En avril 2022, le ministre marocain de la Justice avait ouvert un front contre les associations de défense des biens publics. Il voulait les priver de la capacité de présenter des plaintes contre des élus. Vingt-mois après ses déclarations au Parlement, Abdellatif Ouahbi change son fusil d’épaule.
Saisissant le réexamen du projet du règlement intérieur de la Chambre des représentants, suite au rejet de ses articles par la Cour constitutionnelle, le ministre a proposé des amendements visant les parlementaires qui font l’objet de poursuites judiciaires. Le texte de Ouahbi souhaite les écarter des responsabilités au sein de l’institution législative, comme président du groupe de députés, président d’une commission parlementaire ou même prendre la parole lors des sessions hebdomadaires des questions orales.

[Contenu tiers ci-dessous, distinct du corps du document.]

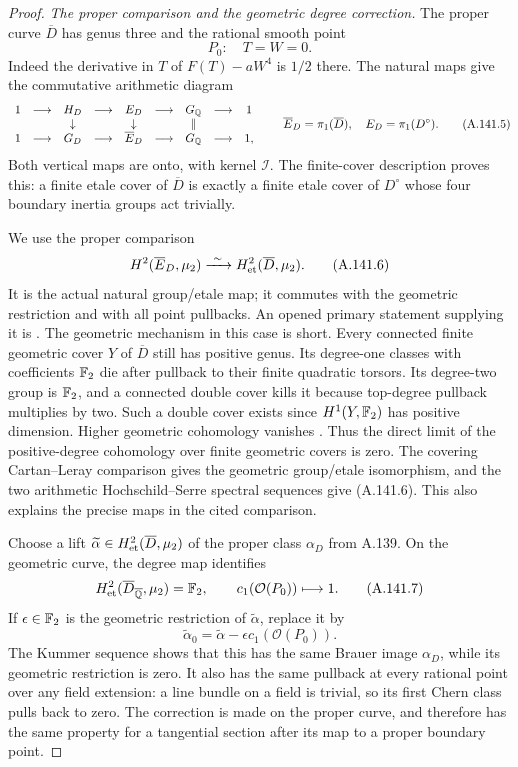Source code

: \begin{proof}
\emph{The proper comparison and the geometric degree correction.}
The proper curve \(\overline D\) has genus three and the rational
smooth point
\[
                   P_0:\quad T=W=0.
\tag{A.141.4}
\]
Indeed the derivative in \(T\) of \(F(T)-aW^4\) is \(1/2\) there.
The natural maps give the commutative arithmetic diagram
\[
 \begin{array}{ccccccccc}
 1&\longrightarrow&H_D&\longrightarrow&E_D&\longrightarrow&G_\mathbb Q&\longrightarrow&1\\
 &&\downarrow&&\downarrow&&\Vert\\
 1&\longrightarrow&G_D&\longrightarrow&\overline E_D&\longrightarrow&G_\mathbb Q&\longrightarrow&1,
 \end{array}
 \qquad
 \overline E_D=\pi_1(\overline D),\quad E_D=\pi_1(D^\circ).
\tag{A.141.5}
\]
Both vertical maps are onto, with kernel \(\mathcal I\).
The finite-cover description proves this: a finite etale cover
of \(\overline D\) is exactly a finite etale cover of \(D^\circ\)
whose four boundary inertia groups act trivially.

We use the proper comparison
\[
 H^2(\overline E_D,\mu_2)
                  \xrightarrow{\ \sim\ }
 H^2_{\rm et}(\overline D,\mu_2).
\tag{A.141.6}
\]
It is the actual natural group/etale map; it commutes with the
geometric restriction and with all point pullbacks.
An opened primary statement supplying it is
\cite[Theorem 1.1, Lemma 3.3 and Theorem 3.7]{LegLevrat2024}.
The geometric mechanism in this case is short.
Every connected finite geometric cover \(Y\) of \(\overline D\)
still has positive genus.  Its degree-one classes with coefficients
\(\mathbb F_2\) die after pullback to their finite quadratic torsors.
Its degree-two group is \(\mathbb F_2\), and a connected double cover
kills it because top-degree pullback multiplies by two.
Such a double cover exists since \(H^1(Y,\mathbb F_2)\) has positive
dimension.  Higher geometric cohomology vanishes
\cite[Propositions 14.1 and 14.2]{AgentMilneLEC}.
Thus the direct limit of the positive-degree cohomology over
finite geometric covers is zero.  The covering
Cartan--Leray comparison gives the geometric group/etale
isomorphism, and the two arithmetic Hochschild--Serre spectral
sequences give (A.141.6).  This also explains the precise maps in
the cited comparison.

Choose a lift
\(\widetilde\alpha\in H^2_{\rm et}(\overline D,\mu_2)\)
of the proper class \(\alpha_D\) from A.139.
On the geometric curve, the degree map identifies
\[
 H^2_{\rm et}(\overline D_{\overline{\mathbb Q}},\mu_2)=\mathbb F_2,\qquad
                   c_1(\mathcal O(P_0))\longmapsto1.
\tag{A.141.7}
\]
If \(\epsilon\in\mathbb F_2\) is the geometric restriction of
\(\widetilde\alpha\), replace it by
\[
              \widetilde\alpha_0=
                  \widetilde\alpha-\epsilon c_1(\mathcal O(P_0)).
\tag{A.141.8}
\]
The Kummer sequence shows that this has the same Brauer image
\(\alpha_D\), while its geometric restriction is zero.
It also has the same pullback at every rational point over any
field extension: a line bundle on a field is trivial, so its
first Chern class pulls back to zero.
The correction is made on the proper curve, and therefore has
the same property for a tangential section after its map to a
proper boundary point.


\end{proof}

Des propositions que des partis ne partagent pas. Faute de compromis, la réunion de la commission de la Justice, Législation et des Droits de l’Homme, prévue le lundi 8 janvier, pour l’adoption du règlement intérieur de la Chambre basse, a été repoussée au 15 janvier. Les opposants estiment que les sanctions suggérées par le ministre de la Justice contreviennent au principe de présomption d’innocence.
Pour rappel, le 19 avril 2022 à la Chambre des conseillers, le ministre de la Justice avait dressé un réquisitoire contre les associations qui estent en justice des élus pour dilapidation de deniers publics. «Celui qui est responsable du contrôle de l’argent accordé par le ministère de l’Intérieur est bel et bien le ministre de l’Intérieur et non ces associations. Personne n’est habilité à présenter ce genre de plaintes que s’il est la source de l’argent donné» aux collectivités territoriales, avait-il martelé. Le ministre avait alors mis en garde contre des «opérations de chantage» qui nuisent «à la légitimité des présidents des communes».
Abdellatif Ouahbi avait défendu, en juillet dernier à la Chambre des représentants, la décision du gouvernement Akhannouch de retrait du projet de loi portant sur la pénalisation de l’enrichissement illicite, arguant que l'entrée en vigueur du texte est «contraire au principe de la présomption d'innocence inscrit dans la constitution marocaine».